咳咳,如果是像瑞鹤那样的女孩,早就派遣99式舰爆向我俯冲了吧……
长长地出了一口气,我靠在椅座上,用白色军帽的帽檐深深地压住视线。
脚步声回到办公室,我用眼角的余光望着那红色的裙子,回想着昨晚入渠时的画面,喃喃道:
“如果我能用某种方式补偿你的话,就好了。”
“诶嘿嘿嘿……”突如其来的笑声,吓得我腰一软,直接掉到了桌子底下。
“大……大姐?”
我从桌子底下探出脑袋,抬眼望了望,果然是满脸红晕的阿贺野,此时此刻她正眼珠忐忑地转动,右手不安地抚摸着后脑勺。
“提督桑,突然要补偿阿贺野的话,那,或许能一起去参加庙会,也不错呢……”
“等等,我没有下达秘书舰更换的指令啊!矢矧……矢矧呢?”
阿贺野这才想起来,她支吾着:“话说今天一早矢矧就出门了呢,她说,提督最近很想念姐姐大人,于是阿贺野就来啦!嘿嘿嘿……”

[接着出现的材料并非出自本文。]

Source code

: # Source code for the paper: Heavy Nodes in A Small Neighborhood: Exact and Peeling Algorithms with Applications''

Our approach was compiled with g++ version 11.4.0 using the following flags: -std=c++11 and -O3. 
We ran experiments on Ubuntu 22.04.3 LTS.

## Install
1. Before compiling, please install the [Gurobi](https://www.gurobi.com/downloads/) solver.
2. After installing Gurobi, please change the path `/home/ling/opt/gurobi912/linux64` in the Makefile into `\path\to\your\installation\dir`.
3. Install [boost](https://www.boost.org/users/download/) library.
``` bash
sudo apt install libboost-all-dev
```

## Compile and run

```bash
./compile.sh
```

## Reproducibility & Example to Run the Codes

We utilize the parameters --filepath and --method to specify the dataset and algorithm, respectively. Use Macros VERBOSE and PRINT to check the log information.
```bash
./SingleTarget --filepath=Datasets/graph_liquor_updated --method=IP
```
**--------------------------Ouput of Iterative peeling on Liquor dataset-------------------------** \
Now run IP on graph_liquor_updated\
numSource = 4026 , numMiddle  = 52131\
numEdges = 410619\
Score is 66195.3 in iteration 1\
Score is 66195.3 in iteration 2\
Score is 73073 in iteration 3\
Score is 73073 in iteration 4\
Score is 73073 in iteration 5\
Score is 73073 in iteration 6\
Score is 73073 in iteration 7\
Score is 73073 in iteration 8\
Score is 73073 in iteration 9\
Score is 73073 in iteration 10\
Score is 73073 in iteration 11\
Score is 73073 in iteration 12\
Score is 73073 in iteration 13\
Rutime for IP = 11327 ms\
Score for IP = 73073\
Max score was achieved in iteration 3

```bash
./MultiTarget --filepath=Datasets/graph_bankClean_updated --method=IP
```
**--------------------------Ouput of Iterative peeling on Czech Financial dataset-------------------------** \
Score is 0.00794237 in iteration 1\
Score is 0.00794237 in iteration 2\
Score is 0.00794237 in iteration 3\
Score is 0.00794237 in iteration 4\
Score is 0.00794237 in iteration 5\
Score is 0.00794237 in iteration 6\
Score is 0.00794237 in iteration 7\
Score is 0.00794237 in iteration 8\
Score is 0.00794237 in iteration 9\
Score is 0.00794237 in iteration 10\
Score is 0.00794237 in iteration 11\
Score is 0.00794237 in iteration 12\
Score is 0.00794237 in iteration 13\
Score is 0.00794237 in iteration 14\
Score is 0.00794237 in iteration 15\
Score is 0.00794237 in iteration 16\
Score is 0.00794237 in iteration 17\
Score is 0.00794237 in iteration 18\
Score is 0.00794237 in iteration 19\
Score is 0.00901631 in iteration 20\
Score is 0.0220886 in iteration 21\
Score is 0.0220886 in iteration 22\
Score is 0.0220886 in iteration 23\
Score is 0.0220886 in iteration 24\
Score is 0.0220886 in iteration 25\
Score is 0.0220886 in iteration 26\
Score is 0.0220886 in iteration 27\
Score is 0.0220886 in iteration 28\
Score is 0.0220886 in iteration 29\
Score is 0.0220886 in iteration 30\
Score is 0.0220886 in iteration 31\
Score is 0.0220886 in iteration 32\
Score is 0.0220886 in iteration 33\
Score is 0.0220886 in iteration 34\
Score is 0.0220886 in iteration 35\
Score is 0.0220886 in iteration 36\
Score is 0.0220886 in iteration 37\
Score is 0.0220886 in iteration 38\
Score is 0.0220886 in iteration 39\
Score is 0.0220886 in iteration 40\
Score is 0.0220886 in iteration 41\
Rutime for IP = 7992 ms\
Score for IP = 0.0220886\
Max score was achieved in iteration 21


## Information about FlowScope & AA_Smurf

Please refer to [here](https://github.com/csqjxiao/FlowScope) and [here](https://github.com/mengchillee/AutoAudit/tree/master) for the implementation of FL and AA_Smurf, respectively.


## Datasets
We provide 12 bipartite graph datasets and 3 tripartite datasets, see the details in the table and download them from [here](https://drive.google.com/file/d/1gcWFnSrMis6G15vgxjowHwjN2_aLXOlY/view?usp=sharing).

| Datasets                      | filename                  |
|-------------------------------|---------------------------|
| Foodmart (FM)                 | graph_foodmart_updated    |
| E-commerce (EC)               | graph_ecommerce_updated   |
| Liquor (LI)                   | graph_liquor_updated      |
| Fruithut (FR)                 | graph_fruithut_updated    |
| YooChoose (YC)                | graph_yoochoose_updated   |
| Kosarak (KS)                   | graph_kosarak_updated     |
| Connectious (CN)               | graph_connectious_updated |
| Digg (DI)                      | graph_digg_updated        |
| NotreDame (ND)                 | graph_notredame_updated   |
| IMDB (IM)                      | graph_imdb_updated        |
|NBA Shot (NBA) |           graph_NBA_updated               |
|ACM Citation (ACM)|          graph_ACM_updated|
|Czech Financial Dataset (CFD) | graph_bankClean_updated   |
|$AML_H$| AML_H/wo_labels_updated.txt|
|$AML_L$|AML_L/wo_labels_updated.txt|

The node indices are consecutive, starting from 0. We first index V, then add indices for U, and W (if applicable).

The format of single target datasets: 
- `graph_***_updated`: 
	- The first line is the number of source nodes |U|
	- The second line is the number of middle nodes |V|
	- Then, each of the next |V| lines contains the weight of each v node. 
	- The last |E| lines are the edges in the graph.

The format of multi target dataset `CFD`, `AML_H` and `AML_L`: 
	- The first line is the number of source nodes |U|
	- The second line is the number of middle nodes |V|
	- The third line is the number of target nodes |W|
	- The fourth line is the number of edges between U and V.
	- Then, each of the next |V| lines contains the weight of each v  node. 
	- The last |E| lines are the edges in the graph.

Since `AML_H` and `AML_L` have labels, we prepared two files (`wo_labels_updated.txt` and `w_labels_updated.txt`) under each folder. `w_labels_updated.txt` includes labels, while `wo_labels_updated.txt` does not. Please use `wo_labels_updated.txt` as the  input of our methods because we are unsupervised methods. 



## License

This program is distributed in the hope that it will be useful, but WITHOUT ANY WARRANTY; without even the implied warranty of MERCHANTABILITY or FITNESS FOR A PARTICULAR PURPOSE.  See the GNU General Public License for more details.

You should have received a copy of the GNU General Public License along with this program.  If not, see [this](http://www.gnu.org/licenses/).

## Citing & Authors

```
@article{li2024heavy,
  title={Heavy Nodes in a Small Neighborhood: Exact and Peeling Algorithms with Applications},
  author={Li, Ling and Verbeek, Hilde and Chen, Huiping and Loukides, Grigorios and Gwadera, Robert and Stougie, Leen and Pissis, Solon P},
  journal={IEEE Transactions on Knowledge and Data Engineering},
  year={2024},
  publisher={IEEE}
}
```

我把头缩回来,冷静思考了之后,决定不再追问。重新整理了一下装束,咳嗽一声道:“既然如此,今天就拜托阿贺野了。”
“嗯~ ~嗯!”阿贺野满意地点点头。
“总是把你派遣在远征队,真的很抱歉,庙会的事情,提督一定会好好准备的。”
男人就当言出必行。
“真的?太好了!提督桑,浴衣里面不可以穿内衣,这一点阿贺野可是知道的哦!”
居然有如此福利?
“桥,桥豆麻袋!我对日本的风俗不太清楚,但是去庙会,和谁去都合适吗?”
“当,当然,如果要祈福的话,和喜欢的人一起去,更好呢。”阿贺野咬着手指甲,眼巴巴的看着我,一副很可怜的样子。
“看来,提督还是要重新好好选择一下呢。”我故作深沉,用手托住下巴。一下子让阿贺野慌了神。
“提督,那,如果要选择一个喜欢的人,那会是谁呢?只能,选镇守府里的哦!”
我心生一计,收敛住脸上随时可能逃逸的笑容。
“嗯,镇守府里的话,我觉得认真的女孩子很讨人喜欢呢,朝潮很可爱。”
“不行,朝潮还是小孩子,必须选年纪和提督接近的!”
“唔,清爽率直的飞龙也很讨人喜欢的。”
“也不行,飞龙已经有多闻丸了!”
“那我选择苍龙,苍龙的身材配上宽大的浴衣真的很不错诶。”
“不行不行,必须选……嗯呜,必须选……穿白色上衣和红色裙子的!”
阿贺野面红耳赤地说,急的直跺地板。
“我选能代,会做家务会照顾人,能带最棒了!”
“不行不行不行,能代是我的,提督你不可以抢走!”
“矢矧,又帅气又忠实,陪伴在身边就很有幸福感!”
“不行不行不行不行!矢矧也是我的!提督总是打我妹妹的主意,门都没有!”
“那就……”
“事先说好,酒匂也是阿贺野的!!!”
“喂,你是后宫之王吗?”
“总之,啊,真是的~ 总之就是不可以选……”
我都差点忘了镇守府里并没有酒匂。
恶作剧应该够了,我故作正经地问道:“……能再给一点提示吗?”
“那,就只有最后一条提示了哦……提督君,一定要好好考虑……提示就是,远在天边,近在眼前的那个人……”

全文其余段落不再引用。